The question is looming larger every day: how the hell are we going to pull out of this strange hiatus? For most of us, these last few weeks have been like the weirdest sort of dream, those full of a swelling unease that lingers throughout the following day. Lit by a spring so saturated – the skies so blue, the flowers so bright, the blossom so frothy – our days, and indeed our nights, appear to have been directed by David Lynch.
Our heads are full of noise, but above the discordant racket I’m finding a few themes that are cutting through most insistently. They’re mainly worries, of course. First is a terror that our dislocation from each other, something that was clearly gathering pace throughout the last few years, has been turbocharged and pathologised by the crisis.
I dreamt last night of meeting an old neighbour on the lane. We continued walking together, though she was way too casual about keeping the required physical distance between us. The increasing stress of it was so great that it jolted me awake, dry mouthed, and with heart and brain already racing. I cannot imagine how we are going to row back from that.

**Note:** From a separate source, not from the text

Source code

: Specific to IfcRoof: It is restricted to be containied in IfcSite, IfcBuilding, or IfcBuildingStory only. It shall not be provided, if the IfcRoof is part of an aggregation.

There’s another theme that keeps slicing through the din, and thankfully it’s a glimmer more hopeful. It’s what our towns and villages might look like in the post-crisis world. Of course, the fear of loss is great here too: who knows how many cafés, pubs and shops, even theatres, cinemas and so on will never get to reopen? It will be a struggle for so many.
My hope though is that the crisis will go some way to rebalancing our communities, and that this will start at their most basic level: the houses, flats and cottages that comprise them. We are so out of kilter there. If there’s one phrase that sums up the worst of the last twenty years, it’s ‘affordable housing’. Even just putting the words together seems psychopathic, as if the concept of earning enough to house your family is something to be ringfenced as separate, abnormal even. As phrases go, it’s as oxymoronic – or just plain moronic – as ‘friendly fire’ (or perhaps ‘adult male’).
Once things have calmed down a little, one high street business that I’d like to see rushed off its shiny shoes are our estate agents, as they deal with a glut of second homes being put on the market. We’ve learned a great deal, and none of it terribly surprising, about the kind of people who keep a second home. Yes, some of them are sensitive to their adopted locale, and yes, some have rescued tumbledown cottages that would probably have otherwise collapsed back into the nettles. Good for them, but they are not the majority.
It’s the sheer sense of entitlement of too many second homers that has stuck most painfully in our collective craw; the unambiguous ‘screw you’ that, when it mattered most, they showed to the communities that have played host to them for years. “But we bring money into the area,” they squeal, as if that were a justification. (And even that is often only nominally true. Many sidestep council tax by declaring the house as a business, and hardly use local shops or services, as they bring everything with them.)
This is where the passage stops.